Building on that theme of musical and spiritual elevation, the multi-talented musician—singer, deejay, songwriter, producer, and pianist—has just released his debut album Now I Rise. The project features the aforementioned "We Pray" as well as crucial collaborations with the likes of Jesse Royal and Chronixx. "Ah mi family dem deh," says Dre Island, who has toured Europe backed by Chronixx's band Zincfence Redemption. A graduate of Kingston’s Calabar high school—alma mater of both Jr. Gong and Vybz Kartel—Andre Johnson aka Dre Island is a living link between the vaunted “roots revival” movement and the sound of the Jamaican streets.

“The revival is really within the people," he says. "Reggae music never stop. Reggae artists always been touring. So it’s just the people’s awareness.” During a time when reggae and dancehall stand at a crossroads, Dre Island has emerged as one of the few artists capable of bringing together dancehall vibes and the ancient roots traditions—not to mention outernational connections like "People" his collaboration with UK talents Cadenza and Jorja Smith. “An island is a small land mass surrounded by water,” the artist told Boomshots correspondent Reshma B in their first interview. “But if you read further it’s also a place where you go to find yourself.”

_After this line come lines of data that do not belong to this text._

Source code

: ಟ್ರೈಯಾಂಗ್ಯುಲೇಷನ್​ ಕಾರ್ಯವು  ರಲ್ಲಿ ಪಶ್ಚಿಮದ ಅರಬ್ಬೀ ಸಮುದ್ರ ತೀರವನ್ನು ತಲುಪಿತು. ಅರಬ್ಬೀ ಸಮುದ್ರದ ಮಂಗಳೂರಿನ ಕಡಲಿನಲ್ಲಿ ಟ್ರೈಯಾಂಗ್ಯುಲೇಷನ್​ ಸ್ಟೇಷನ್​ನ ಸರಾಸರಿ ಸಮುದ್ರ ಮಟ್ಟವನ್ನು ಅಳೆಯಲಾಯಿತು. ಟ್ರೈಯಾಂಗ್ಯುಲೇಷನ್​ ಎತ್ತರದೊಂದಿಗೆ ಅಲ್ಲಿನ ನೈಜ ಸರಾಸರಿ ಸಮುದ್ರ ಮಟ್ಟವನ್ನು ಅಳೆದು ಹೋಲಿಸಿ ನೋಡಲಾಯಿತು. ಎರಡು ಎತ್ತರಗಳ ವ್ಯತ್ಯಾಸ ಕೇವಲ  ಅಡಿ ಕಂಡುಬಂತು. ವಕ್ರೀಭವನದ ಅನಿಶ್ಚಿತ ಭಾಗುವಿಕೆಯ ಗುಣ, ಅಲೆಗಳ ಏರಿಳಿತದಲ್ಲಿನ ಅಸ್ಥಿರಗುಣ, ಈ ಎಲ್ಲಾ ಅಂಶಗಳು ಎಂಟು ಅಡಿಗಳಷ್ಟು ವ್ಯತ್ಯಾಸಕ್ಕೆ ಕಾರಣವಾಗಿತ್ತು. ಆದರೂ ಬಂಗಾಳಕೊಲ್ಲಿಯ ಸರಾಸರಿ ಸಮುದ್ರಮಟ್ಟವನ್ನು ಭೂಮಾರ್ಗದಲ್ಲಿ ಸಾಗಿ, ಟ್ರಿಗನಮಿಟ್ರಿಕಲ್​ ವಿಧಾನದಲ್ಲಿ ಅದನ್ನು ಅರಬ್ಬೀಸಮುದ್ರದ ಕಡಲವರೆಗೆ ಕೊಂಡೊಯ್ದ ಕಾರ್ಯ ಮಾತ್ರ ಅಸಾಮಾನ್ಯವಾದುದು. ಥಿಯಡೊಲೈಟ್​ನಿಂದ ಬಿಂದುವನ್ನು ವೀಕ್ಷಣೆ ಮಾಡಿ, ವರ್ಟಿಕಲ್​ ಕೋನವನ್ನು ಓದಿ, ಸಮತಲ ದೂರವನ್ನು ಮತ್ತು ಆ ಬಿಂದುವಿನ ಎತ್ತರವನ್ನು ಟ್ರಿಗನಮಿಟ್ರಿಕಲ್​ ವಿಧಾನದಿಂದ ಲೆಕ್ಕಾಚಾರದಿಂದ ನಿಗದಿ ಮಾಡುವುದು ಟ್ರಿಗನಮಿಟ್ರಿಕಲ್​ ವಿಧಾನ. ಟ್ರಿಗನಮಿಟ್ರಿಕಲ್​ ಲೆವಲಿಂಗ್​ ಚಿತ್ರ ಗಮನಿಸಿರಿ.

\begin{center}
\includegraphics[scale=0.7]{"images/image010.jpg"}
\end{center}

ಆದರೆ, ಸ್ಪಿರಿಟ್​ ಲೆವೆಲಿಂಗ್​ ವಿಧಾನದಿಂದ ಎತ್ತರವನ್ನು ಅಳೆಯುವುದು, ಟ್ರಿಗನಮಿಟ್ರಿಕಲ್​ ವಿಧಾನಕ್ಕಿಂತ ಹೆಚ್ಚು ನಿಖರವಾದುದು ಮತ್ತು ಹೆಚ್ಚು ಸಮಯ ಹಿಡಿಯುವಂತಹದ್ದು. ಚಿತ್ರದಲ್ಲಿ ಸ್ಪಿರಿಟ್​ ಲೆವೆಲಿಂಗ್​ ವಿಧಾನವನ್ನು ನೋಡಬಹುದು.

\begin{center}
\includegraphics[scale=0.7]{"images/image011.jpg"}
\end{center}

Released through a joint-venture partnership with New York-based DubShot Records and the artist's own Kingston Hills Entertainment imprint, Now I Rise is a 13-track set that includes the hit single “We Pray” featuring Popcaan, “My City,” as well as the recently released “Be Okay” feat Jesse Royal. Never-before-heard tracks include “Days of Stone” featuring Chronixx and “Run to Me” featuring Alandon as well as tracks produced by the likes of Jam2, Anju Blaxx, Teetimus, Winta James, Dretegs Music and Barkley Productions. The artist is now managed by Sharon Burke, founder of the Solid Agency in Kingston, Jamaica. Earlier this month, Dre Island premiered the official music video (directed by Fernando Hevetia) for the last song on the album, “Still Remain.”

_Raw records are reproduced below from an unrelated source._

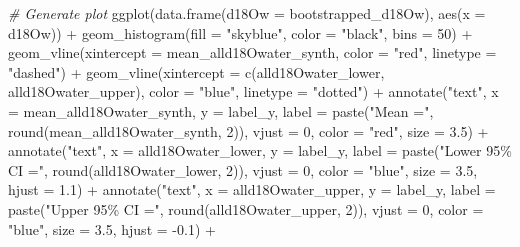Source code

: \documentclass[
]{article}
\newenvironment{Shaded}{\begin{snugshade}}{\end{snugshade}}
\newcommand{\AttributeTok}[1]{\textcolor[rgb]{0.77,0.63,0.00}{#1}}
\newcommand{\CommentTok}[1]{\textcolor[rgb]{0.56,0.35,0.01}{\textit{#1}}}
\newcommand{\DecValTok}[1]{\textcolor[rgb]{0.00,0.00,0.81}{#1}}
\newcommand{\FloatTok}[1]{\textcolor[rgb]{0.00,0.00,0.81}{#1}}
\newcommand{\FunctionTok}[1]{\textcolor[rgb]{0.00,0.00,0.00}{#1}}
\newcommand{\NormalTok}[1]{#1}
\newcommand{\SpecialCharTok}[1]{\textcolor[rgb]{0.00,0.00,0.00}{#1}}
\newcommand{\StringTok}[1]{\textcolor[rgb]{0.31,0.60,0.02}{#1}}
\begin{document}
\begin{Shaded}
\begin{Highlighting}[]
\CommentTok{\# Generate plot}
\FunctionTok{ggplot}\NormalTok{(}\FunctionTok{data.frame}\NormalTok{(}\AttributeTok{d18Ow =}\NormalTok{ bootstrapped\_d18Ow), }\FunctionTok{aes}\NormalTok{(}\AttributeTok{x =}\NormalTok{ d18Ow)) }\SpecialCharTok{+}
  \FunctionTok{geom\_histogram}\NormalTok{(}\AttributeTok{fill =} \StringTok{"skyblue"}\NormalTok{, }\AttributeTok{color =} \StringTok{"black"}\NormalTok{, }\AttributeTok{bins =} \DecValTok{50}\NormalTok{) }\SpecialCharTok{+}
  \FunctionTok{geom\_vline}\NormalTok{(}\AttributeTok{xintercept =}\NormalTok{ mean\_alld18Owater\_synth, }\AttributeTok{color =} \StringTok{"red"}\NormalTok{, }\AttributeTok{linetype =} \StringTok{"dashed"}\NormalTok{) }\SpecialCharTok{+}
  \FunctionTok{geom\_vline}\NormalTok{(}\AttributeTok{xintercept =} \FunctionTok{c}\NormalTok{(alld18Owater\_lower, alld18Owater\_upper), }\AttributeTok{color =} \StringTok{"blue"}\NormalTok{, }\AttributeTok{linetype =} \StringTok{"dotted"}\NormalTok{) }\SpecialCharTok{+}
  \FunctionTok{annotate}\NormalTok{(}\StringTok{"text"}\NormalTok{, }\AttributeTok{x =}\NormalTok{ mean\_alld18Owater\_synth, }\AttributeTok{y =}\NormalTok{ label\_y,}
           \AttributeTok{label =} \FunctionTok{paste}\NormalTok{(}\StringTok{"Mean ="}\NormalTok{, }\FunctionTok{round}\NormalTok{(mean\_alld18Owater\_synth, }\DecValTok{2}\NormalTok{)),}
           \AttributeTok{vjust =} \DecValTok{0}\NormalTok{, }\AttributeTok{color =} \StringTok{"red"}\NormalTok{, }\AttributeTok{size =} \FloatTok{3.5}\NormalTok{) }\SpecialCharTok{+}
  \FunctionTok{annotate}\NormalTok{(}\StringTok{"text"}\NormalTok{, }\AttributeTok{x =}\NormalTok{ alld18Owater\_lower, }\AttributeTok{y =}\NormalTok{ label\_y,}
           \AttributeTok{label =} \FunctionTok{paste}\NormalTok{(}\StringTok{"Lower 95\% CI ="}\NormalTok{, }\FunctionTok{round}\NormalTok{(alld18Owater\_lower, }\DecValTok{2}\NormalTok{)),}
           \AttributeTok{vjust =} \DecValTok{0}\NormalTok{, }\AttributeTok{color =} \StringTok{"blue"}\NormalTok{, }\AttributeTok{size =} \FloatTok{3.5}\NormalTok{, }\AttributeTok{hjust =} \FloatTok{1.1}\NormalTok{) }\SpecialCharTok{+}
  \FunctionTok{annotate}\NormalTok{(}\StringTok{"text"}\NormalTok{, }\AttributeTok{x =}\NormalTok{ alld18Owater\_upper, }\AttributeTok{y =}\NormalTok{ label\_y,}
           \AttributeTok{label =} \FunctionTok{paste}\NormalTok{(}\StringTok{"Upper 95\% CI ="}\NormalTok{, }\FunctionTok{round}\NormalTok{(alld18Owater\_upper, }\DecValTok{2}\NormalTok{)),}
           \AttributeTok{vjust =} \DecValTok{0}\NormalTok{, }\AttributeTok{color =} \StringTok{"blue"}\NormalTok{, }\AttributeTok{size =} \FloatTok{3.5}\NormalTok{, }\AttributeTok{hjust =} \SpecialCharTok{{-}}\FloatTok{0.1}\NormalTok{) }\SpecialCharTok{+}

\end{Highlighting}
\end{Shaded}
\end{document}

“This album speaks of arising, growth, new beginnings and emerging from the ashes," Dre Island states. "At this time, these are all the things we need based on what is happening right now. The truth is, since 2015 I have been advertising that the album is coming. It has been five years and the time is right. As an artist and person Dre Island move different. I embrace Rasta and this way of life, but I am not part of any group like Boboshanti or Twelve Tribes. Everything I do is inspired by the father. I am moved to drop this album at this time because I am divinely inspired to do so. When you look at a song like “We Pray” I can take no credit for a song like that. Yes I wrote the lyrics and built the rhythm and I voice the track, but it's a prayer, not just a song so how a man fi tek credit for something that come from above.”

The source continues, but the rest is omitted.